BEGIN Data for review

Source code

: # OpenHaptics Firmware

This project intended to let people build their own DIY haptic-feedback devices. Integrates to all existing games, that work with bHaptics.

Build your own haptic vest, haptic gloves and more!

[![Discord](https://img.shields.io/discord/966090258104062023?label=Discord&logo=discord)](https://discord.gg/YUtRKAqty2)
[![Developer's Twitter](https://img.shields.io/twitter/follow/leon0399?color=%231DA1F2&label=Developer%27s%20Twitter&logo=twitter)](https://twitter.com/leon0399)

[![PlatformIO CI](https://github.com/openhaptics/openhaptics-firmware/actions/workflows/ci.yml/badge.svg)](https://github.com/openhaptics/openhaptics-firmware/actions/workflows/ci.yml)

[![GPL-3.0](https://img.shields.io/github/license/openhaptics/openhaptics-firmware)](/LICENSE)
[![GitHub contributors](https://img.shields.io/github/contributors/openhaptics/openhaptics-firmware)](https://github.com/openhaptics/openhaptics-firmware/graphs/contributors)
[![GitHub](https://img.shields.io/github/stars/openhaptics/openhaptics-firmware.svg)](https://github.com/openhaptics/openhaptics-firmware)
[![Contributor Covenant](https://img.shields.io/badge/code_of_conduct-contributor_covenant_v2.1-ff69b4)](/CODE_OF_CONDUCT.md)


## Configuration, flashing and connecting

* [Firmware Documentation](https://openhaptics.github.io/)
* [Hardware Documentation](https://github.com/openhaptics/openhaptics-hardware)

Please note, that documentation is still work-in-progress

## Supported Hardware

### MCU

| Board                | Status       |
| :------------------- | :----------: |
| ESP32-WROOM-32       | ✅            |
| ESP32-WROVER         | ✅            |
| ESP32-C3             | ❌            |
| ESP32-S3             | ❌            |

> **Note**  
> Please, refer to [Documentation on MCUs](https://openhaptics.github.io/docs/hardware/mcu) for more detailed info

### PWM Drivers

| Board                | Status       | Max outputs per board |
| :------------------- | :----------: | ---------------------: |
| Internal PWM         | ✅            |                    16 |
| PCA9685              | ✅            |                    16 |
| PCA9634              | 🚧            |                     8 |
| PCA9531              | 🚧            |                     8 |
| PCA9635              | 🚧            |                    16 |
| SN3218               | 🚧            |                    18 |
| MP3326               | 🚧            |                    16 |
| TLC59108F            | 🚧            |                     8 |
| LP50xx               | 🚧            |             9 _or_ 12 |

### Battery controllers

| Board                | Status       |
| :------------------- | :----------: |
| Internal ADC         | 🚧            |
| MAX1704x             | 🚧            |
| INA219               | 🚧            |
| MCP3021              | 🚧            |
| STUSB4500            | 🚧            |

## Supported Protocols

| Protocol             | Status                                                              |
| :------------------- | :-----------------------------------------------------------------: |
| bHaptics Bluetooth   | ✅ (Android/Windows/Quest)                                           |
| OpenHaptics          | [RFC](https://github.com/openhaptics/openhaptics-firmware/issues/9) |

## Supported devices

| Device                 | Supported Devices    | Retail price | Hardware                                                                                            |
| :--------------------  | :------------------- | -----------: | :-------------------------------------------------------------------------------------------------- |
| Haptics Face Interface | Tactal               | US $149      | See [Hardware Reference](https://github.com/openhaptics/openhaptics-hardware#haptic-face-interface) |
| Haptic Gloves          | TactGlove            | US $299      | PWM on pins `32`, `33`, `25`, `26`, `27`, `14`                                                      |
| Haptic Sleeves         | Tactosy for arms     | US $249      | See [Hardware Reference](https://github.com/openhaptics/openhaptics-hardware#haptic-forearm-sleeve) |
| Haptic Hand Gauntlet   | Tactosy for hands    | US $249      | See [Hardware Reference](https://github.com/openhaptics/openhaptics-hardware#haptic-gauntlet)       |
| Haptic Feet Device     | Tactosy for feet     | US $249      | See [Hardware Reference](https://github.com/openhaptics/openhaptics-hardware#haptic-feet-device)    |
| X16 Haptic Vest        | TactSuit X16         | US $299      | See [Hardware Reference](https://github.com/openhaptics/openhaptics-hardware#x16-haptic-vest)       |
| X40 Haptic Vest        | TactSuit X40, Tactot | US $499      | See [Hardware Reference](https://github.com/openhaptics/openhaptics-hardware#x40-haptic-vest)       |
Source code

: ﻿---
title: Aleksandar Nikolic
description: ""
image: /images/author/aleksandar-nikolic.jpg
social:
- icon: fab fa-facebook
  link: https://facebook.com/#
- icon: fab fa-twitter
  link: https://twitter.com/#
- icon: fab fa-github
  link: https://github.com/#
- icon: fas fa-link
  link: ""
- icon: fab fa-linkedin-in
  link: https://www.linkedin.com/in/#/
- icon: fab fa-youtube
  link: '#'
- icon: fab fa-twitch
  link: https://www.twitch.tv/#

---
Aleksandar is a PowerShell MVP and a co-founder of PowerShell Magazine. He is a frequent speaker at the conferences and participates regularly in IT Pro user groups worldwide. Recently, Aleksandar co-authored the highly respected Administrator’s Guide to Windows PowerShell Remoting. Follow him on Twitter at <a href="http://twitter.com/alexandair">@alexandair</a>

END Data for review

How to complete this task: Word for word, output the records that appear above.

Answer box:
Source code

: # OpenHaptics Firmware

This project intended to let people build their own DIY haptic-feedback devices. Integrates to all existing games, that work with bHaptics.

Build your own haptic vest, haptic gloves and more!

[![Discord](https://img.shields.io/discord/966090258104062023?label=Discord&logo=discord)](https://discord.gg/YUtRKAqty2)
[![Developer's Twitter](https://img.shields.io/twitter/follow/leon0399?color=%231DA1F2&label=Developer%27s%20Twitter&logo=twitter)](https://twitter.com/leon0399)

[![PlatformIO CI](https://github.com/openhaptics/openhaptics-firmware/actions/workflows/ci.yml/badge.svg)](https://github.com/openhaptics/openhaptics-firmware/actions/workflows/ci.yml)

[![GPL-3.0](https://img.shields.io/github/license/openhaptics/openhaptics-firmware)](/LICENSE)
[![GitHub contributors](https://img.shields.io/github/contributors/openhaptics/openhaptics-firmware)](https://github.com/openhaptics/openhaptics-firmware/graphs/contributors)
[![GitHub](https://img.shields.io/github/stars/openhaptics/openhaptics-firmware.svg)](https://github.com/openhaptics/openhaptics-firmware)
[![Contributor Covenant](https://img.shields.io/badge/code_of_conduct-contributor_covenant_v2.1-ff69b4)](/CODE_OF_CONDUCT.md)


## Configuration, flashing and connecting

* [Firmware Documentation](https://openhaptics.github.io/)
* [Hardware Documentation](https://github.com/openhaptics/openhaptics-hardware)

Please note, that documentation is still work-in-progress

## Supported Hardware

### MCU

| Board                | Status       |
| :------------------- | :----------: |
| ESP32-WROOM-32       | ✅            |
| ESP32-WROVER         | ✅            |
| ESP32-C3             | ❌            |
| ESP32-S3             | ❌            |

> **Note**  
> Please, refer to [Documentation on MCUs](https://openhaptics.github.io/docs/hardware/mcu) for more detailed info

### PWM Drivers

| Board                | Status       | Max outputs per board |
| :------------------- | :----------: | ---------------------: |
| Internal PWM         | ✅            |                    16 |
| PCA9685              | ✅            |                    16 |
| PCA9634              | 🚧            |                     8 |
| PCA9531              | 🚧            |                     8 |
| PCA9635              | 🚧            |                    16 |
| SN3218               | 🚧            |                    18 |
| MP3326               | 🚧            |                    16 |
| TLC59108F            | 🚧            |                     8 |
| LP50xx               | 🚧            |             9 _or_ 12 |

### Battery controllers

| Board                | Status       |
| :------------------- | :----------: |
| Internal ADC         | 🚧            |
| MAX1704x             | 🚧            |
| INA219               | 🚧            |
| MCP3021              | 🚧            |
| STUSB4500            | 🚧            |

## Supported Protocols

| Protocol             | Status                                                              |
| :------------------- | :-----------------------------------------------------------------: |
| bHaptics Bluetooth   | ✅ (Android/Windows/Quest)                                           |
| OpenHaptics          | [RFC](https://github.com/openhaptics/openhaptics-firmware/issues/9) |

## Supported devices

| Device                 | Supported Devices    | Retail price | Hardware                                                                                            |
| :--------------------  | :------------------- | -----------: | :-------------------------------------------------------------------------------------------------- |
| Haptics Face Interface | Tactal               | US $149      | See [Hardware Reference](https://github.com/openhaptics/openhaptics-hardware#haptic-face-interface) |
| Haptic Gloves          | TactGlove            | US $299      | PWM on pins `32`, `33`, `25`, `26`, `27`, `14`                                                      |
| Haptic Sleeves         | Tactosy for arms     | US $249      | See [Hardware Reference](https://github.com/openhaptics/openhaptics-hardware#haptic-forearm-sleeve) |
| Haptic Hand Gauntlet   | Tactosy for hands    | US $249      | See [Hardware Reference](https://github.com/openhaptics/openhaptics-hardware#haptic-gauntlet)       |
| Haptic Feet Device     | Tactosy for feet     | US $249      | See [Hardware Reference](https://github.com/openhaptics/openhaptics-hardware#haptic-feet-device)    |
| X16 Haptic Vest        | TactSuit X16         | US $299      | See [Hardware Reference](https://github.com/openhaptics/openhaptics-hardware#x16-haptic-vest)       |
| X40 Haptic Vest        | TactSuit X40, Tactot | US $499      | See [Hardware Reference](https://github.com/openhaptics/openhaptics-hardware#x40-haptic-vest)       |
Source code

: ﻿---
title: Aleksandar Nikolic
description: ""
image: /images/author/aleksandar-nikolic.jpg
social:
- icon: fab fa-facebook
  link: https://facebook.com/#
- icon: fab fa-twitter
  link: https://twitter.com/#
- icon: fab fa-github
  link: https://github.com/#
- icon: fas fa-link
  link: ""
- icon: fab fa-linkedin-in
  link: https://www.linkedin.com/in/#/
- icon: fab fa-youtube
  link: '#'
- icon: fab fa-twitch
  link: https://www.twitch.tv/#

---
Aleksandar is a PowerShell MVP and a co-founder of PowerShell Magazine. He is a frequent speaker at the conferences and participates regularly in IT Pro user groups worldwide. Recently, Aleksandar co-authored the highly respected Administrator’s Guide to Windows PowerShell Remoting. Follow him on Twitter at <a href="http://twitter.com/alexandair">@alexandair</a>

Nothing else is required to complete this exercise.